Data items:

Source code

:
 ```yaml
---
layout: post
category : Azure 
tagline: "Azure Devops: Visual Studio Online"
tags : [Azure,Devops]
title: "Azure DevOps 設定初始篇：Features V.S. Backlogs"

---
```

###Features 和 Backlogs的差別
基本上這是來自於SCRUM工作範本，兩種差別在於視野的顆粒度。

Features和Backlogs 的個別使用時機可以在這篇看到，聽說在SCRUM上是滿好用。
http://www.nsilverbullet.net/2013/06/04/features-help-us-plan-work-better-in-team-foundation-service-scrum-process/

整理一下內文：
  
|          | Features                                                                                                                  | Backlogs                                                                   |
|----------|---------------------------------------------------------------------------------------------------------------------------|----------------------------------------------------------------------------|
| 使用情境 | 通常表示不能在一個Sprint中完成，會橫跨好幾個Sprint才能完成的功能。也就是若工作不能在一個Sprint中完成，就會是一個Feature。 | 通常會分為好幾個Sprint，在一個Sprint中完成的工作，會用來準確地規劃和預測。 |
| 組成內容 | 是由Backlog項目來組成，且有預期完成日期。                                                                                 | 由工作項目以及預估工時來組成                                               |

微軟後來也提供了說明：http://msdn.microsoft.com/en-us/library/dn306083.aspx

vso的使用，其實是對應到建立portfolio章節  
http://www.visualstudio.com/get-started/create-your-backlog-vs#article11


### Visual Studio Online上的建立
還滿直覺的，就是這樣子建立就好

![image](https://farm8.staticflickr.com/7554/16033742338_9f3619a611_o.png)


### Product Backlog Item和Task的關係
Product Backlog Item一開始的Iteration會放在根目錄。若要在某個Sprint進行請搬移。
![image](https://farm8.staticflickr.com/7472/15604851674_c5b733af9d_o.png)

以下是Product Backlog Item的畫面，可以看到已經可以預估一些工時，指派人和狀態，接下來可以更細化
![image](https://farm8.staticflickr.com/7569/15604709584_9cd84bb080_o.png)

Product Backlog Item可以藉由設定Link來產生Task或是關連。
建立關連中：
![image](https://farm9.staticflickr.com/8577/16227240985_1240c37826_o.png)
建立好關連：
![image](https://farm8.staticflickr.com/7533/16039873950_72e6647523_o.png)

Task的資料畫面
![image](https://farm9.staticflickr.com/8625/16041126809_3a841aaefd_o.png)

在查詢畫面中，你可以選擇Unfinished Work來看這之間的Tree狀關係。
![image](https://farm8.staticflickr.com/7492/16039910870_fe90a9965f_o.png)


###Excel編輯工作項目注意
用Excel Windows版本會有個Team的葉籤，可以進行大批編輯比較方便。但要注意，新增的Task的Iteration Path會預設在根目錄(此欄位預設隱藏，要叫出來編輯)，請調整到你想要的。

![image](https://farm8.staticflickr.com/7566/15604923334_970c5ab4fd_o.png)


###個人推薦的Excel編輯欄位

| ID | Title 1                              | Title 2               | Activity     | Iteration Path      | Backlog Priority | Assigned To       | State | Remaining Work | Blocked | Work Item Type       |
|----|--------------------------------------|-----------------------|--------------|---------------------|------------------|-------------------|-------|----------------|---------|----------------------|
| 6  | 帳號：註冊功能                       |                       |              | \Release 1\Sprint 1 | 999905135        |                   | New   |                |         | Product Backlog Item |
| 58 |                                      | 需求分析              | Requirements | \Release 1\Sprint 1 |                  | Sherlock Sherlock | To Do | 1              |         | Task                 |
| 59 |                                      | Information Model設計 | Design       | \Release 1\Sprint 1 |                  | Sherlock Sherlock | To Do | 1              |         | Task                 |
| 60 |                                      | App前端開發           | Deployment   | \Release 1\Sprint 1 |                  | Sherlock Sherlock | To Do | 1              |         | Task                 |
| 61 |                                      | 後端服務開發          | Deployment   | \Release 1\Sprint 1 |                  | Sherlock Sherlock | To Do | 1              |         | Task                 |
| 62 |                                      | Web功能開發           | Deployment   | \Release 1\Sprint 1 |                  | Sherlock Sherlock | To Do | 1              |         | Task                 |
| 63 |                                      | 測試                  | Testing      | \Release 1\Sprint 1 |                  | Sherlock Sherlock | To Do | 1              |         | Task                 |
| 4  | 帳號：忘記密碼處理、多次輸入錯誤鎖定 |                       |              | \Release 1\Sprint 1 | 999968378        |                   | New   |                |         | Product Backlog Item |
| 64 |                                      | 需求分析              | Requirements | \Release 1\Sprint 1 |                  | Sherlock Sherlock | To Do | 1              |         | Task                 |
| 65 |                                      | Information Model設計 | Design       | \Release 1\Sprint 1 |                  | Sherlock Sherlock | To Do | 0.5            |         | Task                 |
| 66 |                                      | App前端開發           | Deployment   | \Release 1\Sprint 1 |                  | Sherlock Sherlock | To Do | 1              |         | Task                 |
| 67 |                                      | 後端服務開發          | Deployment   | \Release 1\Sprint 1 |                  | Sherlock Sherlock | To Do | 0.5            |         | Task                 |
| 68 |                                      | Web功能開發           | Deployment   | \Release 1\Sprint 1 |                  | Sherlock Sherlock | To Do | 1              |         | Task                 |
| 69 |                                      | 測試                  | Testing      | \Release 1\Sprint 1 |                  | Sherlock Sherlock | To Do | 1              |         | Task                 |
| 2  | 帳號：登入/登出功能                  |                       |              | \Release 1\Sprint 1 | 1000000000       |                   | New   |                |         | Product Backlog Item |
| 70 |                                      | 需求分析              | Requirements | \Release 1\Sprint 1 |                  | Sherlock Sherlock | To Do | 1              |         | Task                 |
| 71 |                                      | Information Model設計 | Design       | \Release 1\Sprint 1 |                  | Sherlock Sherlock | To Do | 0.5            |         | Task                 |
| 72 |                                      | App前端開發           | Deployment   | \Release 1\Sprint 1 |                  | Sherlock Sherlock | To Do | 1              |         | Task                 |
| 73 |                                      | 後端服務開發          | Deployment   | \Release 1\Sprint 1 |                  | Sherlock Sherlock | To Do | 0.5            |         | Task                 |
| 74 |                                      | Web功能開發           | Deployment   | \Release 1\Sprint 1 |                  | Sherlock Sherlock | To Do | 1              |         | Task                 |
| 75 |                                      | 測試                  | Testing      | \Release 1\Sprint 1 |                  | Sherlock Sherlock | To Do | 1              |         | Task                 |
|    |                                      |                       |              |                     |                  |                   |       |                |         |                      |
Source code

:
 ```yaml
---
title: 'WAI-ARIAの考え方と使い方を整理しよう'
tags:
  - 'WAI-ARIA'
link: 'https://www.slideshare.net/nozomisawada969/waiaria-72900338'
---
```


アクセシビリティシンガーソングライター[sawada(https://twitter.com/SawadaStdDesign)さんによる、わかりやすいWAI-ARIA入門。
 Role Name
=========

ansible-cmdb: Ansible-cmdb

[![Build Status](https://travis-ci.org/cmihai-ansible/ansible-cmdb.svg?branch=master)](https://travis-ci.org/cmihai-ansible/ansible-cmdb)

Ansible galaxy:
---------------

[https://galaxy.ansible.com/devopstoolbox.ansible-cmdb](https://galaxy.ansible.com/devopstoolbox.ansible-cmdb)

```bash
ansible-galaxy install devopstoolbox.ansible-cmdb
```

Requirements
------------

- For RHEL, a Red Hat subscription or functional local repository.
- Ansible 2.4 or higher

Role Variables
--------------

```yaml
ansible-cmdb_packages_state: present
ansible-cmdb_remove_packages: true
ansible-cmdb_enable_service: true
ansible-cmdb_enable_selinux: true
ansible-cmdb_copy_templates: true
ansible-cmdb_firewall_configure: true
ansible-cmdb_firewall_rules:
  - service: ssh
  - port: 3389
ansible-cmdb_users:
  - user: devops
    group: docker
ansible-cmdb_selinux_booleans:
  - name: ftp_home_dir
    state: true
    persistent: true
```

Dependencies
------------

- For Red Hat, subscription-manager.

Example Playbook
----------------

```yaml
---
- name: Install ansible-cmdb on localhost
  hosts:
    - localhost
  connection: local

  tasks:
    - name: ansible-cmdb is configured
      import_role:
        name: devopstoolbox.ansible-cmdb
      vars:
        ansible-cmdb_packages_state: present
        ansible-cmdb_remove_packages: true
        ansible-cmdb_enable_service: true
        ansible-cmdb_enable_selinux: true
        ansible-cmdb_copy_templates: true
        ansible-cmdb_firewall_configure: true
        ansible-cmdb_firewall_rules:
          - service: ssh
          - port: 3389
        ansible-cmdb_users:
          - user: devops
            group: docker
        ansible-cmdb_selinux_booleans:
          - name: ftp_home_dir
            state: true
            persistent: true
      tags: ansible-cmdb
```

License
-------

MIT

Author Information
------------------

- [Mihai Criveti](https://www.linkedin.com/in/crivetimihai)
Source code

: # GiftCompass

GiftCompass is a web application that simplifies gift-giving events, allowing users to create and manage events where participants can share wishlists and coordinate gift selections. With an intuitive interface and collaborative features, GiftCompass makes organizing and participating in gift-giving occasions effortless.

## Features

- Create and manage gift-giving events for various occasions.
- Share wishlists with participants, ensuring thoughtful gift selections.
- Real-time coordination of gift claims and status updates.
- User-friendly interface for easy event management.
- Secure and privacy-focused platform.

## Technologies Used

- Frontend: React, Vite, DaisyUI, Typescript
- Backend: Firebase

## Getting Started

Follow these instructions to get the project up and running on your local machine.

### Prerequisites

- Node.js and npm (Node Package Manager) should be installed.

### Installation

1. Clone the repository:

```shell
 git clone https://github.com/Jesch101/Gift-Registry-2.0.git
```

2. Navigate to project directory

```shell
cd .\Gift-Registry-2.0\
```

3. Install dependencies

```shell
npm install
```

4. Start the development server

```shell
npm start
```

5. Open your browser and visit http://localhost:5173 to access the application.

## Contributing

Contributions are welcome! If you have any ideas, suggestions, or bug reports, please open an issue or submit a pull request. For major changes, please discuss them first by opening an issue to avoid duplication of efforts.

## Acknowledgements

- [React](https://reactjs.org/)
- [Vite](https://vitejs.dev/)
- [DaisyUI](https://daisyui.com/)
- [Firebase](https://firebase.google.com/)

**Task**
For the string "occasions", search the preceding data and copy every line that includes it.

**Solution to this problem**
GiftCompass is a web application that simplifies gift-giving events, allowing users to create and manage events where participants can share wishlists and coordinate gift selections. With an intuitive interface and collaborative features, GiftCompass makes organizing and participating in gift-giving occasions effortless.
- Create and manage gift-giving events for various occasions.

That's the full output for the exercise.